Mabel Sonnier Savoie (October 4, 1939 – July 10, 2013) was an American singer and guitar player with roots in Southern Louisiana's country and western and Cajun music scene. She was one of the first solo female recording artists in Louisiana.

==Biography==
Mabel Sonnier was born on October 4, 1939, in Opelousas, Louisiana. She began her career at age 7 with a public appearance in October 1946 at the Jennings Commission Barn where she won her first talent show and subsequently purchased her first guitar. She became a regular on the Happy Fats Amateur Hour. After the owner of KSLO radio in Opelousas heard Sonnier's powerful voice, he offered the young girl a chance to become a member of the Blue Room Gang, a local Cajun-Country band. One of Mabel's bandmates included Rod Bernard. In November 1950, the Blue Room Gang opened for Hank Williams.

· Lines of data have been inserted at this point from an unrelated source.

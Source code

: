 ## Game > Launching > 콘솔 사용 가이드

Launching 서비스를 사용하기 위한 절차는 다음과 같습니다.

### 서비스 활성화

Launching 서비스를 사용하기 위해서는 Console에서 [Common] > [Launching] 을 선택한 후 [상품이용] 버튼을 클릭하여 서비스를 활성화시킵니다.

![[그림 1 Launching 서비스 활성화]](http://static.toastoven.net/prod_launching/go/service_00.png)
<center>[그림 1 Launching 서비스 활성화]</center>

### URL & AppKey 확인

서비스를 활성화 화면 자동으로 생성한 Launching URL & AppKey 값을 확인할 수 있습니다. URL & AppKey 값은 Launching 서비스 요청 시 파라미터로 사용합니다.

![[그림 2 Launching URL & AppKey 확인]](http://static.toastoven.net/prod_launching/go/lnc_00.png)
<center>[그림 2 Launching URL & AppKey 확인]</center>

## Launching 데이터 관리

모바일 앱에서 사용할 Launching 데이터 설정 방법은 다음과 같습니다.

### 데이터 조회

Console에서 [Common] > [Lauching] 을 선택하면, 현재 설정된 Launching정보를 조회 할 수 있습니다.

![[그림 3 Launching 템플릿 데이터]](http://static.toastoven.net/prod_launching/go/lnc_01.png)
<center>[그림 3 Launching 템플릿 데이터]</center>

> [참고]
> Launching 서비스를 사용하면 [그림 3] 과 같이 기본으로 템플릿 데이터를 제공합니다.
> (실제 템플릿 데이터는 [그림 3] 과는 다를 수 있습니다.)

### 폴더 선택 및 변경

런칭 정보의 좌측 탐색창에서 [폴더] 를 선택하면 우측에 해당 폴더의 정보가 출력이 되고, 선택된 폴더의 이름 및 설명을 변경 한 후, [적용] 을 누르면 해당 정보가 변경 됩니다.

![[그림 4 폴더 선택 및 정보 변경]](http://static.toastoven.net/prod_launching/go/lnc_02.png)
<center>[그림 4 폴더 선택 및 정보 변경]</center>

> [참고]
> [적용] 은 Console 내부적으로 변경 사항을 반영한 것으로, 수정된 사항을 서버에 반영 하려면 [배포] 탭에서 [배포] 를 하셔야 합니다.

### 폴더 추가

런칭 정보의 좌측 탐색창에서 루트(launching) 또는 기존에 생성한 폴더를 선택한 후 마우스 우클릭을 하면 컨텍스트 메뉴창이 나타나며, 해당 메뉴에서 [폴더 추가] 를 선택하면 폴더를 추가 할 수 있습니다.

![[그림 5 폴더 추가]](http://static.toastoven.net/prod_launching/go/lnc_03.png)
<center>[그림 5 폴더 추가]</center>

This exposure eventually led to Sonnier's own radio program, as well as an 18-year stint on a morning radio program where every show began with the song "Bouquet of Roses". She was offered a contract with the Louisiana Hayride, but turned it down in order to focus on her growing family. In 1960, she was offered a record contract with AMA Records and recorded "Search My Heart" and "Just Like a Child" under the stage name "Kee North". In recognition of her accomplishment as one of the first females in Louisiana to secure a record contract, she was given the key to the City of Opelousas.

Sonnier took a break from performing, but returned in 1991, and became a featured performer at The Fort Bend Opry and the Texas Country Hoedown opry style shows and became known as the "Cajun Rose". Her signature song was her rendition of "Jolie Blon," a French standard sung entirely in the Cajun French language.

She died on July 10, 2013, in Porter, Texas.

==Sources==
- Daily World Magazine, Opelousas, La., July 3, 1960.
- Daily World Magazine, Opelousas, La., October 26, 1969.
- Sunday Advocate, Baton Rouge, La., September 5, 1965.